# Calculating Variance of a random variable with time dependence

I am currently trying to undertstand the concept of Value at Risk, which attempts to calculate the a value such that the potential loss on a portfolio is bounded by a number with 99% probability.

The variable of interest is $$\triangle{y}$$ which represents the change in the interest rate. This variable has mean 0, and annual variance $\sigma^2$. However, as we wish to calculate the VaR over a specific time interval, we use the standardize variable: $$x=\frac{\triangle y}{\sigma\sqrt{\triangle t}}$$

where the denominator contains this term $\sqrt{\triangle t}$. This term represents the time interval we are considering (presumably relative to a year, where the change in t represents the fraction of a year we are considering as the interval). What is the intuition/derivation behind this? Many thanks!

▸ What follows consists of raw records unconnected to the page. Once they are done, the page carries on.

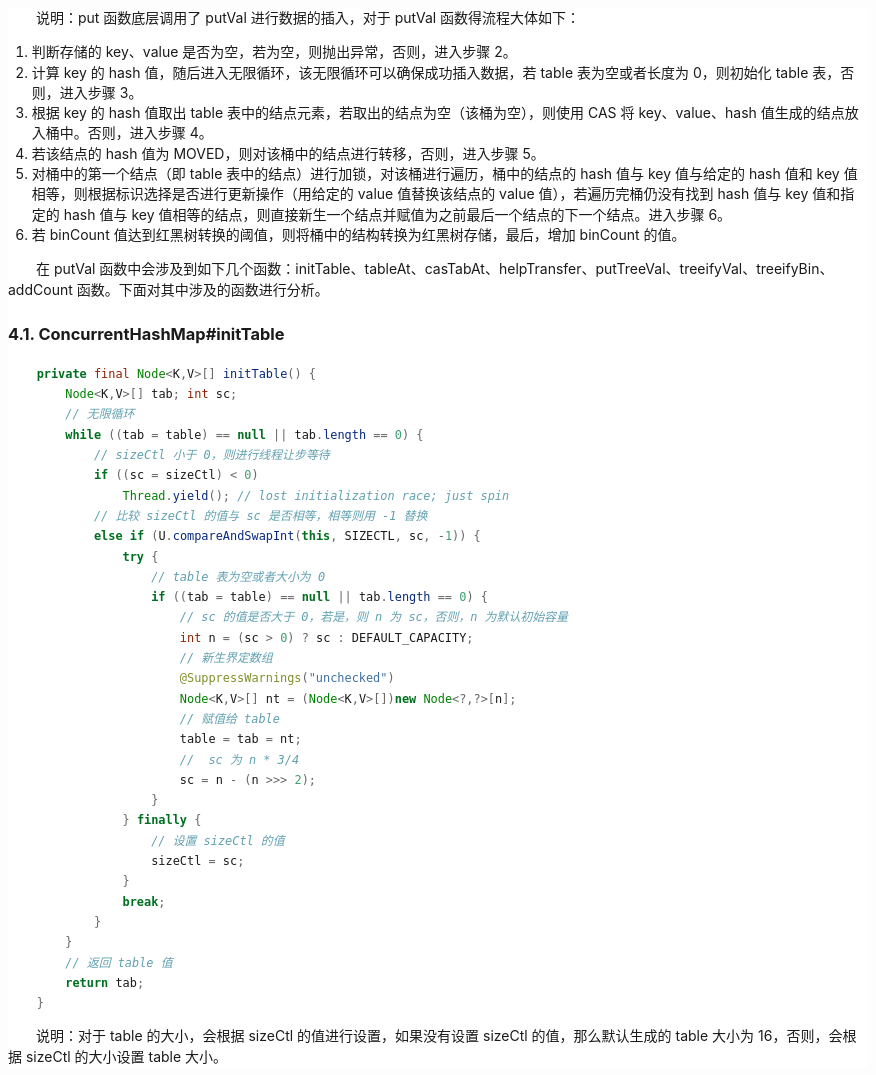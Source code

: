 
　　说明：put 函数底层调用了 putVal 进行数据的插入，对于 putVal 函数得流程大体如下：

1. 判断存储的 key、value 是否为空，若为空，则抛出异常，否则，进入步骤 2。
2. 计算 key 的 hash 值，随后进入无限循环，该无限循环可以确保成功插入数据，若 table 表为空或者长度为 0，则初始化 table 表，否则，进入步骤 3。
3. 根据 key 的 hash 值取出 table 表中的结点元素，若取出的结点为空（该桶为空），则使用 CAS 将 key、value、hash 值生成的结点放入桶中。否则，进入步骤 4。
4. 若该结点的 hash 值为 MOVED，则对该桶中的结点进行转移，否则，进入步骤 5。
5. 对桶中的第一个结点（即 table 表中的结点）进行加锁，对该桶进行遍历，桶中的结点的 hash 值与 key 值与给定的 hash 值和 key 值相等，则根据标识选择是否进行更新操作（用给定的 value 值替换该结点的 value 值），若遍历完桶仍没有找到 hash 值与 key 值和指定的 hash 值与 key 值相等的结点，则直接新生一个结点并赋值为之前最后一个结点的下一个结点。进入步骤 6。
6. 若 binCount 值达到红黑树转换的阈值，则将桶中的结构转换为红黑树存储，最后，增加 binCount 的值。

　　在 putVal 函数中会涉及到如下几个函数：initTable、tableAt、casTabAt、helpTransfer、putTreeVal、treeifyVal、treeifyBin、addCount 函数。下面对其中涉及的函数进行分析。

### 4.1. ConcurrentHashMap#initTable

```java
    private final Node<K,V>[] initTable() {
        Node<K,V>[] tab; int sc;
        // 无限循环
        while ((tab = table) == null || tab.length == 0) {
            // sizeCtl 小于 0，则进行线程让步等待
            if ((sc = sizeCtl) < 0)
                Thread.yield(); // lost initialization race; just spin
            // 比较 sizeCtl 的值与 sc 是否相等，相等则用 -1 替换
            else if (U.compareAndSwapInt(this, SIZECTL, sc, -1)) {
                try {
                    // table 表为空或者大小为 0
                    if ((tab = table) == null || tab.length == 0) {
                        // sc 的值是否大于 0，若是，则 n 为 sc，否则，n 为默认初始容量
                        int n = (sc > 0) ? sc : DEFAULT_CAPACITY;
                        // 新生界定数组
                        @SuppressWarnings("unchecked")
                        Node<K,V>[] nt = (Node<K,V>[])new Node<?,?>[n];
                        // 赋值给 table
                        table = tab = nt;
                        //  sc 为 n * 3/4
                        sc = n - (n >>> 2);
                    }
                } finally {
                    // 设置 sizeCtl 的值
                    sizeCtl = sc;
                }
                break;
            }
        }
        // 返回 table 值
        return tab;
    }
```

　　说明：对于 table 的大小，会根据 sizeCtl 的值进行设置，如果没有设置 sizeCtl 的值，那么默认生成的 table 大小为 16，否则，会根据 sizeCtl 的大小设置 table 大小。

Imagine that $Y$ is a sum of independent increments on time intervals $\Delta t$ over the course of one year. I.e., we are assuming that $$Y = \sum_i \Delta y_i .$$ Now, in 1 year, we have $\frac{1}{\Delta t}$ time intervals, such that the summation is for $i = 1, ... , \frac{1}{\Delta t}$. However, we are given that the variance of $Y$ is $\sigma^2$. Thus, a question is what is the variance $\sigma_i^2$ of each $\Delta y_i$? Assuming they are all equal, and noting that the variance of a sum is the sum of the variances for independent variables (i.e. the independent increments), then we have that $$\sigma^2 = \sum_i \sigma_i^2 = \frac{1}{\Delta t} \sigma_i^2$$ which yields $$\sigma_i^2 = \sigma^2 \Delta t ,$$ or equivalently $$\sigma_i = \sigma \sqrt{\Delta t} .$$ In summary, the standard deviation of an increment over a duration $\Delta t$ is $\sigma_i = \sigma \sqrt{\Delta t}$.
Now, let $\Delta y = \Delta y_1$, i.e. the increment over just the time $\Delta t$ as you specified. By dividing $\Delta y$ by its standard deviation, we get a random variable $x$ with unit variance. You can now use Q function or whatnot to get probabilities and such. Note that this is all a bit hand-wavy, and you'll want to fully understand the (almost surely wrong) probabilistic assumptions you're making before you trust this analysis with your money.